| Directions for this task |
What lines in the entries below contain the word "documentclass"? Copy all of them.

___ Information shown ___

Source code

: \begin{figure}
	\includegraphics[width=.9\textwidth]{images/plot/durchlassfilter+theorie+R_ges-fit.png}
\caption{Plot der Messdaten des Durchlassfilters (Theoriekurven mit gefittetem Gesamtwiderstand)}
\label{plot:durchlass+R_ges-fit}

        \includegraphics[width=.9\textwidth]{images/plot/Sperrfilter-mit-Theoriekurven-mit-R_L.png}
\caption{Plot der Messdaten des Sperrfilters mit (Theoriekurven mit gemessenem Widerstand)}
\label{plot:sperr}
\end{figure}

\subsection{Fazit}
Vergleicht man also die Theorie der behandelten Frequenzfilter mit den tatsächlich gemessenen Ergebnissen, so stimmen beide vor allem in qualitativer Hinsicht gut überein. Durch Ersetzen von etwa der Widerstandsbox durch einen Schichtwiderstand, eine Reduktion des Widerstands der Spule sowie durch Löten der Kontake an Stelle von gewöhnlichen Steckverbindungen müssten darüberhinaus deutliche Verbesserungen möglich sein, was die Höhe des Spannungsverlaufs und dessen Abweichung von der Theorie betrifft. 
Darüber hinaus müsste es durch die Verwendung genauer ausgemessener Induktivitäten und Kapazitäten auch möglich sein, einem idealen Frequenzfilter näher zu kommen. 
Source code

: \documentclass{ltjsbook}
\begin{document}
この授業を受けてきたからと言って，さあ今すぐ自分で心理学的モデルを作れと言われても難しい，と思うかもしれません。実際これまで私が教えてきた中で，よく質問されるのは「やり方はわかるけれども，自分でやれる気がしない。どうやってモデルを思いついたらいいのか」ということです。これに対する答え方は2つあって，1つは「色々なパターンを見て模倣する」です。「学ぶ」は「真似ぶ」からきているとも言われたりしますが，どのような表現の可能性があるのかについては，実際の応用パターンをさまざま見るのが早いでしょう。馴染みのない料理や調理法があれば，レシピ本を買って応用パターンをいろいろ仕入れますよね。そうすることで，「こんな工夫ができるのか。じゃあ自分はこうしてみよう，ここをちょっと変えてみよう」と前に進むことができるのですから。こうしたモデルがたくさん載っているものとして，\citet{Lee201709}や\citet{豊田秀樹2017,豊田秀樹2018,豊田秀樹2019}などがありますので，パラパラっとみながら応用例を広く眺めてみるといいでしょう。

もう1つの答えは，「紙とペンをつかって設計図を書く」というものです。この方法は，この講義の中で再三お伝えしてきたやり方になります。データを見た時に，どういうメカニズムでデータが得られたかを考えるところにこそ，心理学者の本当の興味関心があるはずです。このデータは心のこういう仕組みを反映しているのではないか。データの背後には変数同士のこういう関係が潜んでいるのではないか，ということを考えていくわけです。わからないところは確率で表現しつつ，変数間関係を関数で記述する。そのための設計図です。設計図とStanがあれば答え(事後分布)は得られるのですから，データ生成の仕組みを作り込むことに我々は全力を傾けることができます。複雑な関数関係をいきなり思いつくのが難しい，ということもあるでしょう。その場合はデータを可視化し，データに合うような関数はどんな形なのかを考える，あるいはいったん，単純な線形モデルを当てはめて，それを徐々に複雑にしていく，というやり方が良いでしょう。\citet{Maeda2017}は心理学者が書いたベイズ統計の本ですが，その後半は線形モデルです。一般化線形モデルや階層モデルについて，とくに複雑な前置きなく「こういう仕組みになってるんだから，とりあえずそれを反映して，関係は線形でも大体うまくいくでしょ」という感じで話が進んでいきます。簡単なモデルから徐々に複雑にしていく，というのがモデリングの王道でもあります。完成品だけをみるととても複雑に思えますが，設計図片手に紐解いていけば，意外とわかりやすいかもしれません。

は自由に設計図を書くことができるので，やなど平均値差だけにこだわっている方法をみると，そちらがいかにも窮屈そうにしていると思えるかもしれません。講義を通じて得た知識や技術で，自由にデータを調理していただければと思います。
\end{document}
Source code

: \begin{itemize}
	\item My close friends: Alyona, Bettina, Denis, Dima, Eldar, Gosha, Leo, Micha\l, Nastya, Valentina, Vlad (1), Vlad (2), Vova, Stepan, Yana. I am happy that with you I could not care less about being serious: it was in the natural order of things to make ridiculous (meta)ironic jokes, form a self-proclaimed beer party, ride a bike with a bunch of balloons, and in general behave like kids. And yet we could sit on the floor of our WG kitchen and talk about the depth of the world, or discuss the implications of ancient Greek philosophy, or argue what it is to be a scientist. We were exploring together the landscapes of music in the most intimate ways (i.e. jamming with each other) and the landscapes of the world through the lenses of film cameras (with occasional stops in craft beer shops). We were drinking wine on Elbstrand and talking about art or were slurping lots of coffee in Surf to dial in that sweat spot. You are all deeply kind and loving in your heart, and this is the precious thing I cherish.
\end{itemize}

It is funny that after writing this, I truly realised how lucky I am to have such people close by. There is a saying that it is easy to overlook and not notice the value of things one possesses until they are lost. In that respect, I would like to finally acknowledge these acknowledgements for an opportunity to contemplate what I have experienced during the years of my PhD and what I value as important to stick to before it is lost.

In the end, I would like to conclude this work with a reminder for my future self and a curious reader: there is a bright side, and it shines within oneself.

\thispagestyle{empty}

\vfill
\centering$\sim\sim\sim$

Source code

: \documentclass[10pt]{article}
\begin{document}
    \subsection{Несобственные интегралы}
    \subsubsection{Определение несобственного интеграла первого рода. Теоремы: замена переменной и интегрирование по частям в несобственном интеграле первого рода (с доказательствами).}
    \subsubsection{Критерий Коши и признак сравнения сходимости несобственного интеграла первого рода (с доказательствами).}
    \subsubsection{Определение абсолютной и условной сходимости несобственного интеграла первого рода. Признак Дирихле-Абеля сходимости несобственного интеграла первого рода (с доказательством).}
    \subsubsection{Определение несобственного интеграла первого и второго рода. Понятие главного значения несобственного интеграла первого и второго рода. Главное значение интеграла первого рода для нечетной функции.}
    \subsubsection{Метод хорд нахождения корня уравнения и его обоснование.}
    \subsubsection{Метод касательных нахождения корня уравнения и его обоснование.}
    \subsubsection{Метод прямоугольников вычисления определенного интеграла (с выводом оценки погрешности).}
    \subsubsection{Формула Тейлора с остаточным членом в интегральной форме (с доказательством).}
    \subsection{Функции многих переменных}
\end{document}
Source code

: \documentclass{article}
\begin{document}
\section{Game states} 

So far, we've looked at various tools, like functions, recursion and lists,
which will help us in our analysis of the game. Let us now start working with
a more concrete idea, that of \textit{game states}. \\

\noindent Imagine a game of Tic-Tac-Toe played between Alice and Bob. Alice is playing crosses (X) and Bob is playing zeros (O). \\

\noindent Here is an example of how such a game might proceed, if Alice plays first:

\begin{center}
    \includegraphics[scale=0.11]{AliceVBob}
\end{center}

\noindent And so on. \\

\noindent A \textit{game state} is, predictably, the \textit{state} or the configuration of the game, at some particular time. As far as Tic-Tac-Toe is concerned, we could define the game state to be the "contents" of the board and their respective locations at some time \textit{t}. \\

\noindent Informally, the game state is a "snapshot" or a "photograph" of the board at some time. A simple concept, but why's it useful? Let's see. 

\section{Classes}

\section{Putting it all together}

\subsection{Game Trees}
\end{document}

___

| Solution below |
: \documentclass{ltjsbook}
: \documentclass[10pt]{article}
: \documentclass{article}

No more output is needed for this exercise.